--- START ---

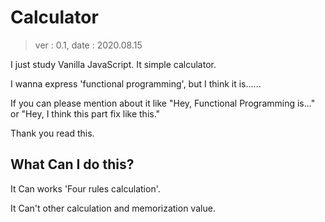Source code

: # Calculator
> ver : 0.1, date : 2020.08.15

I just study Vanilla JavaScript.
It simple calculator. 

I wanna express 'functional programming', but I think it is......

If you can please mention about it like "Hey, Functional Programming is..." or "Hey, 
I think this part fix like this."

Thank you read this.

## What Can I do this? 

It Can works 'Four rules calculation'.

It Can't other calculation and memorization value.



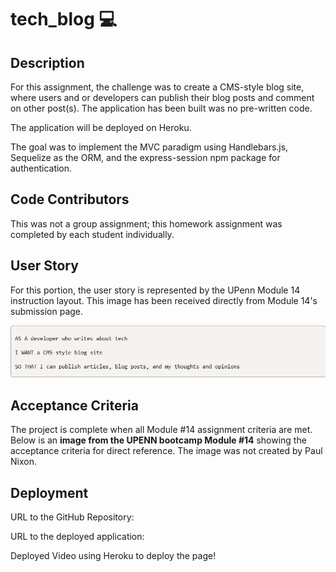 # tech_blog 💻

## Description
For this assignment, the challenge was to create a CMS-style blog site, where users and or developers can publish their blog posts and comment on other post(s). The application has been built was no pre-written code.  

The application will be deployed on Heroku. 

The goal was to implement the MVC paradigm using Handlebars.js, Sequelize as the ORM, and the express-session npm package for authentication.  


## Code Contributors
This was not a group assignment; this homework assignment was completed by each student individually.  


## User Story
For this portion, the user story is represented by the UPenn Module 14 instruction layout. This image has been received directly from Module 14's submission page. 

![Mod14](./public/images/userstory_mod14.jpg)


## Acceptance Criteria 
The project is complete when all Module #14 assignment criteria are met.  Below is an **image from the UPENN bootcamp Module #14** showing the acceptance criteria for direct reference.  The image was not created by Paul Nixon.


## Deployment

URL to the GitHub Repository:  

URL to the deployed application:  

Deployed Video using Heroku to deploy the page!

--- END ---

From the line with "URL to the GitHub" to the last line of the material, give every line again exactly, and only those lines.

__The answer__.
URL to the GitHub Repository:  

URL to the deployed application:  

Deployed Video using Heroku to deploy the page!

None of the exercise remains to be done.